2) Don’t Throw Away Those Titles!
There is a strange phenomenon across some of the Fortune 500 groups we work with to improve their presentations and speaking abilities. They still throw away their presentation titles! They are almost an afterthought – or so boring that they bring you to tears. It is not unusual to see a title such as, “Quarterly Management Update”. One of my favorite TED talks came from brain researcher, Dr. Jill Bolte Taylor. She had a massive stroke at age 37 and watched as her brain functions such as motions, speech and self-awareness shut down one by one. If a corporation had employed her, she might have titled her presentation, “Stroke Research Findings.” But, thankfully, she used her brain and named it, “My Stroke of Insight”. That is a clever title that immediately engages the audience and makes them do a double take!
Storytelling is not for everyone – it is only for
those who want to be more influential!
3) And the Story Goes Like This…
Influential people know that stories simply have more stickiness and a higher engagement rate than other communication tools. Today, some content experts believe storytelling will be the biggest business skill of the next five years. As we like to say, storytelling is not for everyone – it is only for those who want to be more influential! A well-told story allows you to engage people at an emotional level, and studies show emotions trump facts and data when people make decisions. Long after an audience forgets many of the facts you presented, they will remember a good story that supports your facts and hooks them at an emotional level. Many leaders we coach want to stay in the “safe zone” and only tell personal stories. Those are great, but if you want to be even more engaging – collect third-party stories to deliver great teaching moments.

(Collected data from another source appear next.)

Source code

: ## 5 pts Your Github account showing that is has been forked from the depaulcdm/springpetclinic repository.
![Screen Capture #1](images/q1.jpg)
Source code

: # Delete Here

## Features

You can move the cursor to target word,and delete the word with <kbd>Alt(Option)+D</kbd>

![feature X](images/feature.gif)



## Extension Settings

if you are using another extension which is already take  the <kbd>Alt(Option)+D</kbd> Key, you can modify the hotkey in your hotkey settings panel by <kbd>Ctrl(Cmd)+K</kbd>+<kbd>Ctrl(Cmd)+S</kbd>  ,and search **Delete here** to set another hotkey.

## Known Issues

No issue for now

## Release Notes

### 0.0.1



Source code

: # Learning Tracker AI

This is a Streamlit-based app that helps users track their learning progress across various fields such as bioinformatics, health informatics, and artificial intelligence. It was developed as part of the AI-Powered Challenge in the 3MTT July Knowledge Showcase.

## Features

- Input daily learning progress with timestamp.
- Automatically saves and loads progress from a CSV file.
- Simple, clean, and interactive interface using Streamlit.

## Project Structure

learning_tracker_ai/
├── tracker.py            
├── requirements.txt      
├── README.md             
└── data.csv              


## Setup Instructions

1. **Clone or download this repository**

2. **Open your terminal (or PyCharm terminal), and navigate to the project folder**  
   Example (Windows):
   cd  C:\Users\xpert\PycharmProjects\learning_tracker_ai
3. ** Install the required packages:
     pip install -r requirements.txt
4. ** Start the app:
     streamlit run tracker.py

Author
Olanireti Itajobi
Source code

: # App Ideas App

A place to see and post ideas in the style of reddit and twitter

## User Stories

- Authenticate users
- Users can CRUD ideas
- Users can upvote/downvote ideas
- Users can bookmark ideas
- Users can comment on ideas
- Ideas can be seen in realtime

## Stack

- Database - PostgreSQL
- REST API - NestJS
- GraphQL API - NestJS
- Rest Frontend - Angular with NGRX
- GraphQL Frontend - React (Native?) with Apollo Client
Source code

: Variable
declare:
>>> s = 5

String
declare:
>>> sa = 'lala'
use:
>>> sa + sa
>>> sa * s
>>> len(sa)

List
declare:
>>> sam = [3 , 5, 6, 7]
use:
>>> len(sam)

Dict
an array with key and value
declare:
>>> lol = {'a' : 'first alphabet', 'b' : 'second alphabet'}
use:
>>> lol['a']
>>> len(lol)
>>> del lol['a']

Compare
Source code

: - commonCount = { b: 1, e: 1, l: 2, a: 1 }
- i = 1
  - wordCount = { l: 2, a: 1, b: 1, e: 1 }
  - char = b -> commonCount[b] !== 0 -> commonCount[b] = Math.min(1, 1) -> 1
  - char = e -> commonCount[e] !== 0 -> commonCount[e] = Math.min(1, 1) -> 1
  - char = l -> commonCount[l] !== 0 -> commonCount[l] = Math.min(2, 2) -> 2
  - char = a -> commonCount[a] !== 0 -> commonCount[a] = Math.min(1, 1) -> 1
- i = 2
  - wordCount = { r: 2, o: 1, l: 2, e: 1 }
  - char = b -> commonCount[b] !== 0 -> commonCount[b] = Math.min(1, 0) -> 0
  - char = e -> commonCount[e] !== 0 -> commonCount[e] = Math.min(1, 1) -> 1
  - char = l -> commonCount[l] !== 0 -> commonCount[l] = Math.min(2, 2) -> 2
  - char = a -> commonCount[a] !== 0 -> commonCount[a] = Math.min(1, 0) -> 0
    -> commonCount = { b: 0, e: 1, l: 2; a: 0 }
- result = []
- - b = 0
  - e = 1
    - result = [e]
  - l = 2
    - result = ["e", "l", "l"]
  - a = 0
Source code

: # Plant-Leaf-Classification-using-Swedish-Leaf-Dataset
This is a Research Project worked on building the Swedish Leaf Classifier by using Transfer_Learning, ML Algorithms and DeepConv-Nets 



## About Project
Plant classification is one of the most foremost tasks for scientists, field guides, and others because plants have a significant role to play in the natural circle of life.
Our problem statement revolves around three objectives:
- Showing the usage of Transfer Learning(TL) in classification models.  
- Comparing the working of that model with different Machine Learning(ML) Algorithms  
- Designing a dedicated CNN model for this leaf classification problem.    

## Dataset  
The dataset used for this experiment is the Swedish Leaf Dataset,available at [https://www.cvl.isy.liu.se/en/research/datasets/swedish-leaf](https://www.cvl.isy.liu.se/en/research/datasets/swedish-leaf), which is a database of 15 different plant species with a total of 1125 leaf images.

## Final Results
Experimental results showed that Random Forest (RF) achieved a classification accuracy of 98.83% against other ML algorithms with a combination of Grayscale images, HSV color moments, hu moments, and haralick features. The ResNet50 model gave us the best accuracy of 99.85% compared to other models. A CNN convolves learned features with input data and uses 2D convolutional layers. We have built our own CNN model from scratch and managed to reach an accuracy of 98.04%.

If your internal critic is beating you up with
limiting beliefs… you will be sending out more
signals than an air traffic control radar
4) Tune Up Those Platform Skills
According to Psychology Today, people process small clues about you when you speak — everything from tone of voice, to posture, and then they form a larger picture about you in their minds. And, a UCLA study reveals that nonverbal communication accounts for almost 90 percent of how people respond to your messages. As soon as you step up to present, the audience makes decisions about your credibility and likability. We find that many of the high potentials we coach do not have a nonverbal game plan when they present. The key to a solid nonverbal game plan is to start by identifying any limiting beliefs you have about yourself, your audience or the presentation. Beliefs drive your nonverbal cues! If your internal critic is beating you up with limiting beliefs, you will be sending out more signals than an air traffic control radar system. You will have more asymmetrical movements, voice patterns that mismatch your content and other distracting cues that dilute your effectiveness. You can try to fake the nonverbal cues, but it is much easier (and less stressful) to just clean up your beliefs, so you can comfortably use nonverbal cues that enhance your content and credibility.
You can learn to be the Usain Bolt of presenters – by coming out of those starting blocks with something interesting and compelling. There are dozens of other strategies you can use to engage your audience when you open your presentations! Put yourself in the audience’s shoes and ask yourself what would pique your interest.